With a stopping distance of 135 feet from 60 mph, the Traverse is about 10 feet worse than the class standouts in this area, the Flex and CX-9, but nearly 15 feet better than the class dunce, the Honda Pilot. We noted that pulsation from the ABS system kicks in rather soon during panic stops.
Given its mission as a comfortable family cruiser, the 2009 Chevy Traverse makes a strong showing in terms of its ride and handling balance. The refined suspension swallows up bumps and ruts with ease, yet it evinces none of the wallowing you might expect from such a big rig. Steering is precise, if somewhat numb, and the generally light effort builds up nicely while cornering. Thanks to its well-sorted underpinnings and slop-free steering, the Traverse feels sure and steady — indeed, smaller than its considerable size — when you're bending it through a curvy road.

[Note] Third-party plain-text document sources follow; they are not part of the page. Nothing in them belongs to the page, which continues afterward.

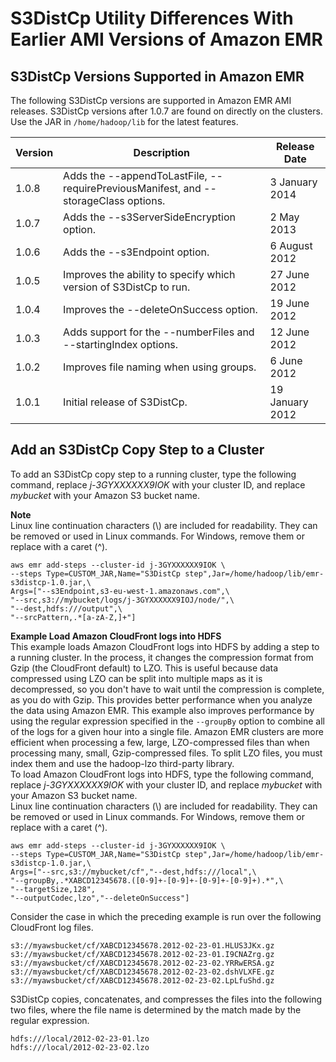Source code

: # S3DistCp Utility Differences With Earlier AMI Versions of Amazon EMR<a name="emr-3x-s3distcp"></a>

## S3DistCp Versions Supported in Amazon EMR<a name="emr-s3distcp-verisons"></a>

The following S3DistCp versions are supported in Amazon EMR AMI releases\. S3DistCp versions after 1\.0\.7 are found on directly on the clusters\. Use the JAR in `/home/hadoop/lib` for the latest features\.


| Version | Description | Release Date | 
| --- | --- | --- | 
| 1\.0\.8 | Adds the \-\-appendToLastFile, \-\-requirePreviousManifest, and \-\-storageClass options\. | 3 January 2014 | 
| 1\.0\.7 | Adds the \-\-s3ServerSideEncryption option\. | 2 May 2013 | 
| 1\.0\.6 | Adds the \-\-s3Endpoint option\. | 6 August 2012 | 
| 1\.0\.5 | Improves the ability to specify which version of S3DistCp to run\. | 27 June 2012 | 
| 1\.0\.4 | Improves the \-\-deleteOnSuccess option\. | 19 June 2012 | 
| 1\.0\.3 | Adds support for the \-\-numberFiles and \-\-startingIndex options\. | 12 June 2012 | 
| 1\.0\.2 | Improves file naming when using groups\. | 6 June 2012 | 
| 1\.0\.1 | Initial release of S3DistCp\. | 19 January 2012 | 

## Add an S3DistCp Copy Step to a Cluster<a name="emr-3x-s3distcp-add-step"></a>

To add an S3DistCp copy step to a running cluster, type the following command, replace *j\-3GYXXXXXX9IOK* with your cluster ID, and replace *mybucket* with your Amazon S3 bucket name\.

**Note**  
Linux line continuation characters \(\\\) are included for readability\. They can be removed or used in Linux commands\. For Windows, remove them or replace with a caret \(^\)\.

```
aws emr add-steps --cluster-id j-3GYXXXXXX9IOK \
--steps Type=CUSTOM_JAR,Name="S3DistCp step",Jar=/home/hadoop/lib/emr-s3distcp-1.0.jar,\
Args=["--s3Endpoint,s3-eu-west-1.amazonaws.com",\
"--src,s3://mybucket/logs/j-3GYXXXXXX9IOJ/node/",\
"--dest,hdfs:///output",\
"--srcPattern,.*[a-zA-Z,]+"]
```

**Example Load Amazon CloudFront logs into HDFS**  
This example loads Amazon CloudFront logs into HDFS by adding a step to a running cluster\. In the process, it changes the compression format from Gzip \(the CloudFront default\) to LZO\. This is useful because data compressed using LZO can be split into multiple maps as it is decompressed, so you don't have to wait until the compression is complete, as you do with Gzip\. This provides better performance when you analyze the data using Amazon EMR\. This example also improves performance by using the regular expression specified in the `--groupBy` option to combine all of the logs for a given hour into a single file\. Amazon EMR clusters are more efficient when processing a few, large, LZO\-compressed files than when processing many, small, Gzip\-compressed files\. To split LZO files, you must index them and use the hadoop\-lzo third\-party library\.   
To load Amazon CloudFront logs into HDFS, type the following command, replace *j\-3GYXXXXXX9IOK* with your cluster ID, and replace *mybucket* with your Amazon S3 bucket name\.   
Linux line continuation characters \(\\\) are included for readability\. They can be removed or used in Linux commands\. For Windows, remove them or replace with a caret \(^\)\.

```
aws emr add-steps --cluster-id j-3GYXXXXXX9IOK \
--steps Type=CUSTOM_JAR,Name="S3DistCp step",Jar=/home/hadoop/lib/emr-s3distcp-1.0.jar,\
Args=["--src,s3://mybucket/cf","--dest,hdfs:///local",\
"--groupBy,.*XABCD12345678.([0-9]+-[0-9]+-[0-9]+-[0-9]+).*",\
"--targetSize,128",
"--outputCodec,lzo","--deleteOnSuccess"]
```
Consider the case in which the preceding example is run over the following CloudFront log files\.   

```
s3://myawsbucket/cf/XABCD12345678.2012-02-23-01.HLUS3JKx.gz
s3://myawsbucket/cf/XABCD12345678.2012-02-23-01.I9CNAZrg.gz
s3://myawsbucket/cf/XABCD12345678.2012-02-23-02.YRRwERSA.gz
s3://myawsbucket/cf/XABCD12345678.2012-02-23-02.dshVLXFE.gz
s3://myawsbucket/cf/XABCD12345678.2012-02-23-02.LpLfuShd.gz
```
S3DistCp copies, concatenates, and compresses the files into the following two files, where the file name is determined by the match made by the regular expression\.   

```
hdfs:///local/2012-02-23-01.lzo
hdfs:///local/2012-02-23-02.lzo
```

In addition to the plush ride, the Traverse provides cushy seats, at least up front. The pilot and co-pilot chairs are pleasingly soft, yet supportive on long trips. The seats' ample size and a tilt-telescoping steering wheel enable drivers of all sizes to get comfortable behind the wheel. The second-row seats don't rate as high — they're just not as well-shaped as the fronts. We're guessing that their flatter cushions are what allow them to fold down flush with the folded third-row seats and rear cargo floor.
The third row is easy to access (thanks to a fold-and-slide feature for the second-row captain's chairs), and there's enough room back there for two adults to ride in relative comfort. The Traverse LT2's seating capacity is seven with the standard second-row captain's chairs and eight if you opt for a 60/40-split bench (which comes with a $495 credit).
Most of the 2009 Chevrolet Traverse's controls are intuitive and simple. The center stack buttons are on the small side, though this is mitigated somewhat by the steering-wheel-mounted audio controls. The back-up camera (which is displayed on the left side of the rearview mirror) and reverse park assist feature make parking the big Chevy easy.
Thanks to the roomy second row's rather flat cushions, installing a child seat — facing front or rear — is a snap. With 118 cubic feet of maximum cargo space, the Traverse can transport most anything short of a small condo, though it's still not quite up to minivan standards. Our large rollaway suitcase and golf bag easily fit behind the third-row seat. There is a generous below-floor compartment back there as well.
If you can't fit something inside the Traverse, know that it can also tow up to 5,200 pounds of your family's toys.
Design/Fit and Finish
With its Malibu-inspired split grille design and jaunty beltline kick-up, the 2009 Chevy Traverse offers more pizzazz than your typical snub-nosed, slab-sided minivan. The rear end is the most unflattering view — there's just no disguising the fact that this big crossover has a butt to match, but that's the price paid for the cavernous cabin.
The interior features a clean, mostly attractive design with a sprinkling of metallic accents, as well as distinctively shaped gauge pods that seem influenced by Audi. We don't care for the slabs of hard plastic adorning the dash and doors, however, and we also noted some misaligned panels.
Who should consider this vehicle
Parents who want most of the practicality of a minivan along with styling that doesn't shout, "I'm a card-carrying member of the PTA!"
The manufacturer provided Edmunds this vehicle for the purposes of evaluation.